The data section start

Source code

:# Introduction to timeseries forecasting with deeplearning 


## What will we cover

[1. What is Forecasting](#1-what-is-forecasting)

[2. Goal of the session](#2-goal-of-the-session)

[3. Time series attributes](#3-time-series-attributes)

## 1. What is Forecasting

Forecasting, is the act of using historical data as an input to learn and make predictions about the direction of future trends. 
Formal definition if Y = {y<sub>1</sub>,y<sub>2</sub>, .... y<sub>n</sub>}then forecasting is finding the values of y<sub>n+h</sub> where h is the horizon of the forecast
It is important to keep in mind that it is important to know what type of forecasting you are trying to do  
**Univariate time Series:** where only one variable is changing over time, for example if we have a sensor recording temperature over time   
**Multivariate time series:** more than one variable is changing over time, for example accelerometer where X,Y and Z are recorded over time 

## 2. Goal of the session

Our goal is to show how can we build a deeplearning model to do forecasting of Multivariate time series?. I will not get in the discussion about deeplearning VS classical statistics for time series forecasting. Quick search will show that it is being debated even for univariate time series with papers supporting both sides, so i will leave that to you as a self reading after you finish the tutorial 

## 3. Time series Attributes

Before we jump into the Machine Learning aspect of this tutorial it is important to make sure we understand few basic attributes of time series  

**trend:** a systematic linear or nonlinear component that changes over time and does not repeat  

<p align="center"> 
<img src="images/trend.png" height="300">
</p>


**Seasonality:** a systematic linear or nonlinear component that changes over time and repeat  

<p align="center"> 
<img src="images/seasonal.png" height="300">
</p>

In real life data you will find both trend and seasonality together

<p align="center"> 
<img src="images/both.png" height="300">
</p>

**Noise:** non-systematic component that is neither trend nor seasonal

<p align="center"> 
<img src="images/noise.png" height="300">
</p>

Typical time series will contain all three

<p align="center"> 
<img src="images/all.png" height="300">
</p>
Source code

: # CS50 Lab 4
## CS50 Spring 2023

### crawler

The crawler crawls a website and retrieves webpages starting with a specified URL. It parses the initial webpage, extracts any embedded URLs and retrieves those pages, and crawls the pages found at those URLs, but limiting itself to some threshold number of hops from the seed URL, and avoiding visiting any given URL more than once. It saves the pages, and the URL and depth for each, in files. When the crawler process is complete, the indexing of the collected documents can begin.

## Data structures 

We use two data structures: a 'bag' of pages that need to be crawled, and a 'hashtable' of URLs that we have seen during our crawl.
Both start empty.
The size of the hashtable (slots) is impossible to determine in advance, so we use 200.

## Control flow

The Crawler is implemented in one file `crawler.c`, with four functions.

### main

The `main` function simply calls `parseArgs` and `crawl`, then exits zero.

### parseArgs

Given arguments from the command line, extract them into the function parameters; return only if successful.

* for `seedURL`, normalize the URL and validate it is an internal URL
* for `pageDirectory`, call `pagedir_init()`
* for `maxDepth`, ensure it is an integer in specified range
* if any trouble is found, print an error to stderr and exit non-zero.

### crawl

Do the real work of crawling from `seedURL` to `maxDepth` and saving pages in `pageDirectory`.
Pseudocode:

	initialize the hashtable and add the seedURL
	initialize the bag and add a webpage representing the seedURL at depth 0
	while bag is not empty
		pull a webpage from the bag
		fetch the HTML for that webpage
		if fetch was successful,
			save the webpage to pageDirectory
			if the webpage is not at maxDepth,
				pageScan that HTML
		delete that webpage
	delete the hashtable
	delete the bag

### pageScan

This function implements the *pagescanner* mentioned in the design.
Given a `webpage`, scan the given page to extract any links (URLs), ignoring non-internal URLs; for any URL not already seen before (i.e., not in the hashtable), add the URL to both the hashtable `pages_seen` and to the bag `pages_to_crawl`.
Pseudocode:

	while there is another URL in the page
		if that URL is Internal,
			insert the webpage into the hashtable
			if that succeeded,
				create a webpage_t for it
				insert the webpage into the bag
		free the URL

The data section end

What this task involves
Exactly repeat the lines above, from the opening line through the one with "temperature over time", and include nothing else.

Task result
Source code

:# Introduction to timeseries forecasting with deeplearning 


## What will we cover

[1. What is Forecasting](#1-what-is-forecasting)

[2. Goal of the session](#2-goal-of-the-session)

[3. Time series attributes](#3-time-series-attributes)

## 1. What is Forecasting

Forecasting, is the act of using historical data as an input to learn and make predictions about the direction of future trends. 
Formal definition if Y = {y<sub>1</sub>,y<sub>2</sub>, .... y<sub>n</sub>}then forecasting is finding the values of y<sub>n+h</sub> where h is the horizon of the forecast
It is important to keep in mind that it is important to know what type of forecasting you are trying to do  
**Univariate time Series:** where only one variable is changing over time, for example if we have a sensor recording temperature over time   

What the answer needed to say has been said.